S’agissant de la campagne de vaccination anti-covid-19, Ait Taleb a affirmé que «nous faisons de notre mieux pour qu’elle débute à la mi-décembre».

Dans tous les cas, et c’est le plus important, «notre souhait est qu’elle soit très courte – ne dépassant pas les trois mois –, qu’elle touche 80% des plus de 18 ans – la population à risque en premier –, et qu’elle offre une vaccination large pour un retour à la normalité le plus tôt possible, soit l’année prochaine», a souligné le ministre. «Si l’on arrive à atteindre ce seuil (de 80%), même s’il y a des cas de contamination, le virus disparaîtra automatiquement de manière spontanée. Ainsi, on va pouvoir se libérer de cette crise qui impacte fortement l’économie et tous les autres secteurs qui sont en souffrance actuellement», a assuré le ministre. Il a par ailleurs indiqué que pour la première fois de son histoire, le Maroc participe à des essais vaccinaux multicentriques, affirmant que c’est surtout un transfert d’expertise et un acquis pour le pays.
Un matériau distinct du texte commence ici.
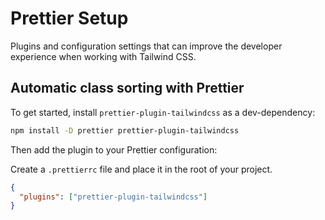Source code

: # Prettier Setup

Plugins and configuration settings that can improve the developer experience when working with Tailwind CSS.

## Automatic class sorting with Prettier

To get started, install `prettier-plugin-tailwindcss` as a dev-dependency:

```bash
npm install -D prettier prettier-plugin-tailwindcss
```

Then add the plugin to your Prettier configuration:

Create a `.prettierrc` file and place it in the root of your project.

```json
{
  "plugins": ["prettier-plugin-tailwindcss"]
}
```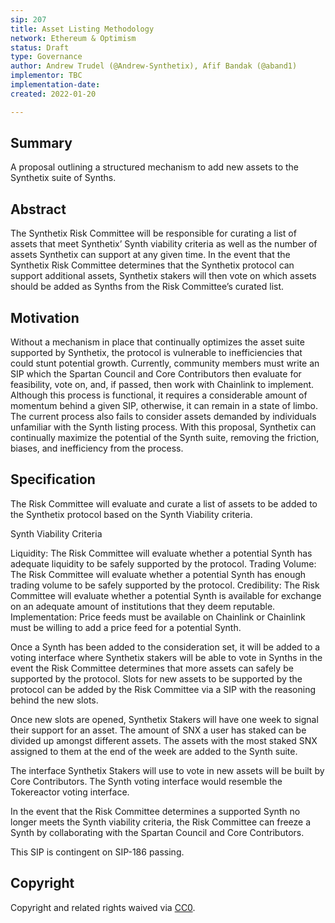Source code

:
 ```yaml
---
sip: 207
title: Asset Listing Methodology
network: Ethereum & Optimism
status: Draft
type: Governance
author: Andrew Trudel (@Andrew-Synthetix), Afif Bandak (@aband1)
implementor: TBC
implementation-date:
created: 2022-01-20

---
```


## Summary

A proposal outlining a structured mechanism to add new assets to the Synthetix suite of Synths. 

## Abstract

The Synthetix Risk Committee will be responsible for curating a list of assets that meet Synthetix’ Synth viability criteria as well as the number of assets Synthetix can support at any given time. In the event that the Synthetix Risk Committee determines that the Synthetix protocol can support additional assets, Synthetix stakers will then vote on which assets should be added as Synths from the Risk Committee’s curated list. 

## Motivation

Without a mechanism in place that continually optimizes the asset suite supported by Synthetix, the protocol is vulnerable to inefficiencies that could stunt potential growth. Currently, community members must write an SIP which the Spartan Council and Core Contributors then evaluate for feasibility, vote on, and, if passed, then work with Chainlink to implement. Although this process is functional, it requires a considerable amount of momentum behind a given SIP, otherwise, it can remain in a state of limbo. The current process also fails to consider assets demanded by individuals unfamiliar with the Synth listing process. With this proposal, Synthetix can continually maximize the potential of the Synth suite, removing the friction, biases, and inefficiency from the process.

## Specification

The Risk Committee will evaluate and curate a list of assets to be added to the Synthetix protocol based on the Synth Viability criteria. 

Synth Viability Criteria 

Liquidity: The Risk Committee will evaluate whether a potential Synth has adequate liquidity to be safely supported by the protocol. 
Trading Volume: The Risk Committee will evaluate whether a potential Synth has enough trading volume to be safely supported by the protocol. 
Credibility: The Risk Committee will evaluate whether a potential Synth is available for exchange on an adequate amount of institutions that they deem reputable. 
Implementation: Price feeds must be available on Chainlink or Chainlink must be willing to add a price feed for a potential Synth. 

Once a Synth has been added to the consideration set, it will be added to a voting interface where Synthetix stakers will be able to vote in Synths in the event the Risk Committee determines that more assets can safely be supported by the protocol. Slots for new assets to be supported by the protocol can be added by the Risk Committee via a SIP with the reasoning behind the new slots. 

Once new slots are opened, Synthetix Stakers will have one week to signal their support for an asset. The amount of SNX a user has staked can be divided up amongst different assets. The assets with the most staked SNX assigned to them at the end of the week are added to the Synth suite. 

The interface Synthetix Stakers will use to vote in new assets will be built by Core Contributors. The Synth voting interface would resemble the Tokereactor voting interface. 

In the event that the Risk Committee determines a supported Synth no longer meets the Synth viability criteria, the Risk Committee can freeze a Synth by collaborating with the Spartan Council and Core Contributors. 

This SIP is contingent on SIP-186 passing. 

## Copyright

Copyright and related rights waived via [CC0](https://creativecommons.org/publicdomain/zero/1.0/).


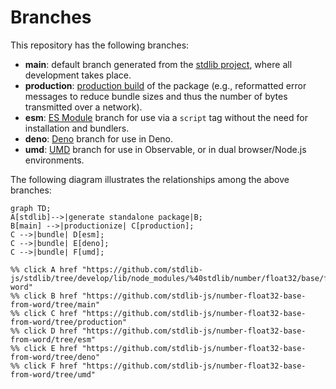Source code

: <!--

@license Apache-2.0

Copyright (c) 2022 The Stdlib Authors.

Licensed under the Apache License, Version 2.0 (the "License");
you may not use this file except in compliance with the License.
You may obtain a copy of the License at

    http://www.apache.org/licenses/LICENSE-2.0

Unless required by applicable law or agreed to in writing, software
distributed under the License is distributed on an "AS IS" BASIS,
WITHOUT WARRANTIES OR CONDITIONS OF ANY KIND, either express or implied.
See the License for the specific language governing permissions and
limitations under the License.

-->

# Branches

This repository has the following branches:

-   **main**: default branch generated from the [stdlib project][stdlib-url], where all development takes place.
-   **production**: [production build][production-url] of the package (e.g., reformatted error messages to reduce bundle sizes and thus the number of bytes transmitted over a network).
-   **esm**: [ES Module][esm-url] branch for use via a `script` tag without the need for installation and bundlers.
-   **deno**: [Deno][deno-url] branch for use in Deno.
-   **umd**: [UMD][umd-url] branch for use in Observable, or in dual browser/Node.js environments.

The following diagram illustrates the relationships among the above branches:

```mermaid
graph TD;
A[stdlib]-->|generate standalone package|B;
B[main] -->|productionize| C[production];
C -->|bundle| D[esm];
C -->|bundle| E[deno];
C -->|bundle| F[umd];

%% click A href "https://github.com/stdlib-js/stdlib/tree/develop/lib/node_modules/%40stdlib/number/float32/base/from-word"
%% click B href "https://github.com/stdlib-js/number-float32-base-from-word/tree/main"
%% click C href "https://github.com/stdlib-js/number-float32-base-from-word/tree/production"
%% click D href "https://github.com/stdlib-js/number-float32-base-from-word/tree/esm"
%% click E href "https://github.com/stdlib-js/number-float32-base-from-word/tree/deno"
%% click F href "https://github.com/stdlib-js/number-float32-base-from-word/tree/umd"
```

[stdlib-url]: https://github.com/stdlib-js/stdlib/tree/develop/lib/node_modules/%40stdlib/number/float32/base/from-word
[production-url]: https://github.com/stdlib-js/number-float32-base-from-word/tree/production
[deno-url]: https://github.com/stdlib-js/number-float32-base-from-word/tree/deno
[umd-url]: https://github.com/stdlib-js/number-float32-base-from-word/tree/umd
[esm-url]: https://github.com/stdlib-js/number-float32-base-from-word/tree/esm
Ait Taleb a en outre indiqué qu’au Maroc, «nous sommes dans une gestion proactive et anticipative et donc nous avons diversifié les sources d’approvisionnement».

Le vaccin aujourd’hui est une denrée rare et la capacité de production est limitée pour satisfaire les besoins du monde entier, a-t-il ajouté, notant qu’il ne faut pas non plus se cantonner seulement à un type de vaccin, parce que chaque sérum offre un type d’immunité particulière et le mélange des immunités permet d’atteindre une immunité de groupe assez rapidement. Pendant les négociations, a poursuivi le ministre, nous avons ciblé plusieurs firmes et avons, à la fin, opté pour le laboratoire chinois Sinopharm et le groupe britannico-suédois Astrazeneca. «Les essais cliniques de leurs vaccins sont très probants. Si tout va bien, on aura les premiers arrivages d’ici décembre. Pour les autres laboratoires, les négociations sont toujours en cours», a indiqué Ait Taleb. Pour le vaccin russe Spoutnik-V, il a indiqué qu’il compte discuter de cette question avec son homologue russe la semaine prochaine. Ainsi, le Maroc va non seulement se procurer des vaccins de qualité à temps, mais également assurer l’approvisionnement de l’Afrique subsaharienne et du Maghreb.